Stelle in formazione dove mai finora erano state osservate, ovvero all’interno di giganteschi flussi di gas espulsi a grande velocità dal centro delle galassie. A realizzare la scoperta, grazie alle osservazioni con il telescopio Very Large Telescope dell’ESO e pubblicata in un articolo sulla rivista Nature, è stato un team europeo di ricercatori guidati dall’italiano Roberto Maiolino dell’Università di Cambridge nel Regno Unito e a cui hanno partecipato astronomi dell’Istituto Nazionale di Astrofisica e dell’Università di Firenze associati all’Inaf.
Negli ultimi anni le osservazioni hanno mostrato che moltissime galassie presentano dei venti galattici che trasportano grandi quantità di gas verso l’esterno.

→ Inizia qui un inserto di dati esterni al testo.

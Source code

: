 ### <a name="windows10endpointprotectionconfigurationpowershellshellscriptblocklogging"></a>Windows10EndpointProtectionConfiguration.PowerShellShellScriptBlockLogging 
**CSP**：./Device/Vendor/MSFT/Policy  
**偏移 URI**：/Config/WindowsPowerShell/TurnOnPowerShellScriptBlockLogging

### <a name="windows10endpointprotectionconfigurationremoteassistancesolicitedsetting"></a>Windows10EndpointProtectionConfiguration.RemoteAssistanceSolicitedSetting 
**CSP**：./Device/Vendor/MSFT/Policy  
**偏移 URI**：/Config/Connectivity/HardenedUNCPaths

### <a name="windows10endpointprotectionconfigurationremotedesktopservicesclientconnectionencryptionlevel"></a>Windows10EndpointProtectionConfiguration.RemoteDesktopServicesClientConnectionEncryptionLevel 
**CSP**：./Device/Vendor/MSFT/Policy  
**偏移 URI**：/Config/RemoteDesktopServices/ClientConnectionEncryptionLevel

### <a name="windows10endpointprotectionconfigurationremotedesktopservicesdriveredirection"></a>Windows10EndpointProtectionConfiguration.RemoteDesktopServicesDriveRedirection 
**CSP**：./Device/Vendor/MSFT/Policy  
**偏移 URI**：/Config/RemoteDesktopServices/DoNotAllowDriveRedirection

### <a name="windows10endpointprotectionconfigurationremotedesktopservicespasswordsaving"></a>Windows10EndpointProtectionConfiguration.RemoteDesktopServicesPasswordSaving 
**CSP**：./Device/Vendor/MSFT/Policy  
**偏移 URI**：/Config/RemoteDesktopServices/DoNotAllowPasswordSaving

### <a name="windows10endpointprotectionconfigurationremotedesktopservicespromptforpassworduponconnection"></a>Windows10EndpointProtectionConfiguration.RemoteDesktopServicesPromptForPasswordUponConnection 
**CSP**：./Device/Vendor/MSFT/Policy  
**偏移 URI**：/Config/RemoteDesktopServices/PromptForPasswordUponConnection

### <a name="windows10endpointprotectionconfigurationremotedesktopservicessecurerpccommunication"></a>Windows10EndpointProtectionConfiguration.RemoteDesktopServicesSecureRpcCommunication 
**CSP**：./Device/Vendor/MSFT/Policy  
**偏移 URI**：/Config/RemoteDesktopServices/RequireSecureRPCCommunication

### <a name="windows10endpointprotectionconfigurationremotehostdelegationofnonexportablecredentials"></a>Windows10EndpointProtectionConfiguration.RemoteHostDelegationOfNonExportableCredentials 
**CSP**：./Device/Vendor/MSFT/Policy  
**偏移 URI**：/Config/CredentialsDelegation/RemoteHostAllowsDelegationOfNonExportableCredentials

Questi getti sono sospinti dall’energia fornita dall’esplosione di supernovae e dai venti delle stelle, oppure dall’energia liberata dalla materia in caduta su un buco nero.
«Gli astronomi pensano da tempo che le condizioni ambientali di questi flussi possano essere adatte alla formazione di stelle, ma nessuno finora l’aveva visto direttamente perché è un’osservazione molto difficile da realizzare», commenta Maiolino. «I nostri risultati sono esaltanti perché mostrano in modo inequivocabile che le stelle vengono create all’interno di questi flussi di materia».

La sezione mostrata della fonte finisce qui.